Как об умершем, просто нельзя говорить о В.А. Поймите: ведь до чего бесконечно нужен он нашему искусству. Если еще не понимаете, то скоро поймете. Укрепление на земле памяти об ушедших от нас нужно, и в этом воспоминании об ушедшем от нас Серове будет слабое утешение. Мы будем видеть и знать, что он не забыт, что труд его жизни служит славным примером. Мы и наши дети будем видеть, что произведения Серова оценены все более и более и помещены на лучших местах, а в истории искусства Серову принадлежит одна из самых красивых страниц.
1912 г.
СУРИКОВ
О большом скорбим. Хотим видеть крупный замысел. Хотим приобщиться к поискам значительного и красивого. И вот именно теперь, именно в дни этих замыслов уходит от нас большой. Из нашей жизни удалился именно тот, кто был рожден для крупных и глубоких размахов. Тот, кто не убоялся и верил.
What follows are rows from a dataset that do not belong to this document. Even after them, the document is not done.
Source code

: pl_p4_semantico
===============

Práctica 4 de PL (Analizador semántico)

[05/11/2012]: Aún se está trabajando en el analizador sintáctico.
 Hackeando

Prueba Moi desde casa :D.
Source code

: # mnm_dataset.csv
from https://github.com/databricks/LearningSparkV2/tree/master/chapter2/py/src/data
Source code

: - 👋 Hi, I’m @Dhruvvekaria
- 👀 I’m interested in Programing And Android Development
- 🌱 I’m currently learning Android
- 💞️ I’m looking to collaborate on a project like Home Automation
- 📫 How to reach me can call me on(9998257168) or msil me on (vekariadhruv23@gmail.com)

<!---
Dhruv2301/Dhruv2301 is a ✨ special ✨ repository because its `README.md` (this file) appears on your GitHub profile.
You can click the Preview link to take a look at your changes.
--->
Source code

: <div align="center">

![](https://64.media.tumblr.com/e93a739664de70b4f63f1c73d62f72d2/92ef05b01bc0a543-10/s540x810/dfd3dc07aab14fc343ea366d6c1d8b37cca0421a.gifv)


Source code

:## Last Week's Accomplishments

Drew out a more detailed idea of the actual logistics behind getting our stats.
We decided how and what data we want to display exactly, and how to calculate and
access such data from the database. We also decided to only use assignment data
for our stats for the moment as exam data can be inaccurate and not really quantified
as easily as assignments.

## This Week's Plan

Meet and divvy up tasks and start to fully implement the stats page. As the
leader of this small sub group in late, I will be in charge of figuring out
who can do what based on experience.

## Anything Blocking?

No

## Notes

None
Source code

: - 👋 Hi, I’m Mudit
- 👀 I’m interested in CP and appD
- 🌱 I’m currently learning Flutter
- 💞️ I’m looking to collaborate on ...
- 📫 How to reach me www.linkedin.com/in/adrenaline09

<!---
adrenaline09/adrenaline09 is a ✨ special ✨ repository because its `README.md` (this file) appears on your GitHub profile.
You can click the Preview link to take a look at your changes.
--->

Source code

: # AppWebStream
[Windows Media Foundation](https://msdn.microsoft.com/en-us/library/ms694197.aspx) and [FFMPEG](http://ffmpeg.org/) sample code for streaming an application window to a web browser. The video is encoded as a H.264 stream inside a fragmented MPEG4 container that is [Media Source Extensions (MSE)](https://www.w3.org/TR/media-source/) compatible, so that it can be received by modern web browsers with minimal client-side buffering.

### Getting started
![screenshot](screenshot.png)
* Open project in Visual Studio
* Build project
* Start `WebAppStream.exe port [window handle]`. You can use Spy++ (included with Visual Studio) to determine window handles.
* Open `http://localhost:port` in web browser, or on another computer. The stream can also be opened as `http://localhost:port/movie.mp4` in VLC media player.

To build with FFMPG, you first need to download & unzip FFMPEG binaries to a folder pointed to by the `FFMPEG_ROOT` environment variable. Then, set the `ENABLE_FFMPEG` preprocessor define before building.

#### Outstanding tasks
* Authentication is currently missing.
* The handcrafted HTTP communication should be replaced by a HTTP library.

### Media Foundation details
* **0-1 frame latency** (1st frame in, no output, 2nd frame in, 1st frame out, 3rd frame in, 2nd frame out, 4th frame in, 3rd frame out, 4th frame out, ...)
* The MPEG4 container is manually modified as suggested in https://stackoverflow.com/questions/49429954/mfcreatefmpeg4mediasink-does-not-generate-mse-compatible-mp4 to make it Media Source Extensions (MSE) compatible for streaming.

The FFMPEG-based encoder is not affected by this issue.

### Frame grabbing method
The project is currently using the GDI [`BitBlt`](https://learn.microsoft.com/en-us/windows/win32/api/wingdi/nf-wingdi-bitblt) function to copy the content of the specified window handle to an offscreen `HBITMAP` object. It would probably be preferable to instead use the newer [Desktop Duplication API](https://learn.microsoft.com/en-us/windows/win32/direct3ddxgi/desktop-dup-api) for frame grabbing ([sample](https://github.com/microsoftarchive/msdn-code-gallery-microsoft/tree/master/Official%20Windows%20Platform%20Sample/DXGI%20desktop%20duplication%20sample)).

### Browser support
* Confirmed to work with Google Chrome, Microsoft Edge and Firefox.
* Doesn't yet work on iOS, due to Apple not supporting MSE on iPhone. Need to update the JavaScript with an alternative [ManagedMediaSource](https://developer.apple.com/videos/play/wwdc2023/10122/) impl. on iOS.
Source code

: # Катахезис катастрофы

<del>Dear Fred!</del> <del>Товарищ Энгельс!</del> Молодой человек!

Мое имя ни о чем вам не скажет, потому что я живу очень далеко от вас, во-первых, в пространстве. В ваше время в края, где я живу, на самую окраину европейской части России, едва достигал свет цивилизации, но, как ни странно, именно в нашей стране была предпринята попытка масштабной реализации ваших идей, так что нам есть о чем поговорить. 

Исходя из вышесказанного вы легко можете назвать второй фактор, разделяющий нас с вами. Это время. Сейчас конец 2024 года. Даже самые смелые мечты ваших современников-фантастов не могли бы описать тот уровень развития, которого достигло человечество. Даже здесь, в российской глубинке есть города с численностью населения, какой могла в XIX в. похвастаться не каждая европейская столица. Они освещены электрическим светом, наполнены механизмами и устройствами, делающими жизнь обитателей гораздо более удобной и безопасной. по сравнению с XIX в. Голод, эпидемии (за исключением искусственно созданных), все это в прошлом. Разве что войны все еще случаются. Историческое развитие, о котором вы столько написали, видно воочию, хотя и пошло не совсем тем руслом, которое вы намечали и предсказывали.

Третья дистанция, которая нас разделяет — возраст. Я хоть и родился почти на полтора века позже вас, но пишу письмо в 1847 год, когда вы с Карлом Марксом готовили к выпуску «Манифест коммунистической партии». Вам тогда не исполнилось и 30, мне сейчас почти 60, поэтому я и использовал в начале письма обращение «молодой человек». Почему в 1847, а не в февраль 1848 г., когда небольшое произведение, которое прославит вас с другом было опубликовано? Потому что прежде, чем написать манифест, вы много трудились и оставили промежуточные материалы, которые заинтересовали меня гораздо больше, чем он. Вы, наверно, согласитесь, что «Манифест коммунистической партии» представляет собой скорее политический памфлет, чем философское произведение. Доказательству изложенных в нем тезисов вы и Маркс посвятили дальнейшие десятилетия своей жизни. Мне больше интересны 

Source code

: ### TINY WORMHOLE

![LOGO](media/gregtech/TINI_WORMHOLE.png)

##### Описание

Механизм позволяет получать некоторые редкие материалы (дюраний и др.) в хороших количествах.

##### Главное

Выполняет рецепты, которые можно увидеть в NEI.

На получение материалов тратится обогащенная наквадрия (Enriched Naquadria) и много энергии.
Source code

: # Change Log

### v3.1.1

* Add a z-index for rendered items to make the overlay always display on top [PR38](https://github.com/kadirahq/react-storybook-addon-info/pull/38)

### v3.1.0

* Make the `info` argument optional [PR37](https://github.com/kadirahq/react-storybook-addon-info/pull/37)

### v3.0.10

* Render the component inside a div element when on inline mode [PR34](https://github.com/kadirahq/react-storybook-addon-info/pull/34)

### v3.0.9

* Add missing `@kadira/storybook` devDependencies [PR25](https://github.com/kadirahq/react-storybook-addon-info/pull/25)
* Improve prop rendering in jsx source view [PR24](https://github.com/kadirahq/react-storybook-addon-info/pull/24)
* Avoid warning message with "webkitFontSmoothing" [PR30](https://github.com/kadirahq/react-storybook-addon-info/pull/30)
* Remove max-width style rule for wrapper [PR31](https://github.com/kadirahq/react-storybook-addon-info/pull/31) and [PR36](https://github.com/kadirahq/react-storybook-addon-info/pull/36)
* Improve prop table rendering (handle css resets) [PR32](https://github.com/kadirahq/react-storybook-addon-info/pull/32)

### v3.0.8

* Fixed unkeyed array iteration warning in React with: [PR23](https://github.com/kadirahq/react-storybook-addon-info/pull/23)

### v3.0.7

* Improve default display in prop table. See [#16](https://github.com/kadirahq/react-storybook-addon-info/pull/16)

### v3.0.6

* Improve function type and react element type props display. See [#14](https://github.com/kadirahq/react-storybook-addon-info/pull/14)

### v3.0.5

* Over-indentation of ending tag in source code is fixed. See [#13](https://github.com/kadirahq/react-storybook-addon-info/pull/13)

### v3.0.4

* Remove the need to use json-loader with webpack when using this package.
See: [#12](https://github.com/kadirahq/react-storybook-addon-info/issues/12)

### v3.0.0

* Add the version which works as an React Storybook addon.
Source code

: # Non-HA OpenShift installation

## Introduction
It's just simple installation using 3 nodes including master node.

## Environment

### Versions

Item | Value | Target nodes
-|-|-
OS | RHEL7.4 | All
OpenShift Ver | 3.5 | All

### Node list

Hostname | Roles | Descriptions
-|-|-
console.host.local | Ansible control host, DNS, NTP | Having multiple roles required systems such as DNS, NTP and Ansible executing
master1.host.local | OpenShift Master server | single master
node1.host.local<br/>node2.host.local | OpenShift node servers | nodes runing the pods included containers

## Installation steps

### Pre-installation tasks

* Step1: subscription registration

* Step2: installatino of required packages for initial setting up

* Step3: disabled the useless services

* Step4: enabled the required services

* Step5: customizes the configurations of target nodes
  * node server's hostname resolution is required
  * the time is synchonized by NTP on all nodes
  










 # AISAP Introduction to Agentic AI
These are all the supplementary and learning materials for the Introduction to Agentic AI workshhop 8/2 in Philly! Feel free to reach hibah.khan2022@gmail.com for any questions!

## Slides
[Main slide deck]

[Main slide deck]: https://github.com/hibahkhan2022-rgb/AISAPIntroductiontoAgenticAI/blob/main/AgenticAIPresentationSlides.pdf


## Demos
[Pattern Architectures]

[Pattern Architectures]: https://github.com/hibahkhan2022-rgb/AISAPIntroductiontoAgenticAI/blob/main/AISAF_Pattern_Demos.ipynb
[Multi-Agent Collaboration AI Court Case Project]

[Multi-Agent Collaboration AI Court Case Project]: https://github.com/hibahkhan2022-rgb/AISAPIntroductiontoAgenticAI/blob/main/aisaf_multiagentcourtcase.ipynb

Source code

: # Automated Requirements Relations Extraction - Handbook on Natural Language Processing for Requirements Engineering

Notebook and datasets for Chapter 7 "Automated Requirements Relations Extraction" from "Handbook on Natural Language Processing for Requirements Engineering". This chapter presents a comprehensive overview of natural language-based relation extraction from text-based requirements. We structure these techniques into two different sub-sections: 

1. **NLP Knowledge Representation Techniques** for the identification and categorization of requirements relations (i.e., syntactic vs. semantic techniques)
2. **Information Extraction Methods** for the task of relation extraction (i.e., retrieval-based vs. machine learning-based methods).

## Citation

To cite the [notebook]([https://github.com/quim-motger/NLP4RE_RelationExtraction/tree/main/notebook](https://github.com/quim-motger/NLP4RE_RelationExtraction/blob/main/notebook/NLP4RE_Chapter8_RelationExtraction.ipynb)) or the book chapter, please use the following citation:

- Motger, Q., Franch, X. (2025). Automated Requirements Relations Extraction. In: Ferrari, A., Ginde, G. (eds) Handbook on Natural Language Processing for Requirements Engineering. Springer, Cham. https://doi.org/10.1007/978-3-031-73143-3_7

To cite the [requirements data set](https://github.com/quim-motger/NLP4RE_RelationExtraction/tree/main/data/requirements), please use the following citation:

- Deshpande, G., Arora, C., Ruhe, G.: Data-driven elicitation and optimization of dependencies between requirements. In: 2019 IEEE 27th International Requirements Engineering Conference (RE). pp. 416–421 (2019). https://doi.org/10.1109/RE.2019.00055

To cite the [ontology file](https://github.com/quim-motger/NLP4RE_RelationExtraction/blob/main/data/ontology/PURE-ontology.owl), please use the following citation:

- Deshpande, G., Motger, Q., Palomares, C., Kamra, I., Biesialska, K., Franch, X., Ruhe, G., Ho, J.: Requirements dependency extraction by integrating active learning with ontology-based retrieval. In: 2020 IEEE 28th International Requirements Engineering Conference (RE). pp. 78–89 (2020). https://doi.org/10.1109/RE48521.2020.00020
Ушел из мира Василий Иванович Суриков. Такой мощный, такой крепкий, что, кажется, не мог он уйти совсем. Кажется, что он должен еще вернуться, чтобы досказать свою эпическую повесть о Руси.
Мало кому удалось коснуться таких глубоких сторон русской жизни, как Сурикову. Просто, складно и безбоязненно открыл он образы, которые навсегда останутся за ним в русской жизни.
Природная эпичность, врожденная стойкость вне всего случайного и преходящего подсказали Сурикову путь прямой, открыли глаз суровый и верный, дали ухо, направленное лишь к тому, что соответствовало подвигу его жизни.
Хорошее, настоящее слово — подвиг. Многих подвигов не замечаем. Многие подлинные подвиги раздавлены толпой, обесцвечены вчерашним днем. Но именно в русском искусстве, именно в необъятности русской жизни подвиг творчества особенно нужен.
Все строение нашей жизни, так часто уродливой, часто трусливо изменчивой в самых ценных понятиях, может быть выправляемо только истинным подвигом. Такой подвиг — вся жизнь Сурикова. Его путь был нужен искусству и жизни.
Правдиво говорил Суриков. Послал он в жизнь слово простое, но в прямоте его слова были предчувствия самые ценные, самые открывающие. В подходе к живописи, в красочных прозрениях серебристого тона, в структуре картин и в особенностях сочинения звучала стройная песнь.
Из песни слова не выкинешь. Песнь Сурикова убедительна. Из нее не исключить ни одного образа. В пределах нашего эпоса лягут творения Сурикова: «Боярыня Морозова» с откровением великого русского поклона, «Меньшиков», «Ермак», «Казнь стрельцов»... В них убедительность, о которой мы мечтаем сейчас.
В ряду великих подвигов русского искусства, в ряду подлинных борцов — Врубеля, Серова, Федотова, Куинджи, Венецианова — имя Сурикова звучит спокойно и строго. Хранит оно заветы русской жизни.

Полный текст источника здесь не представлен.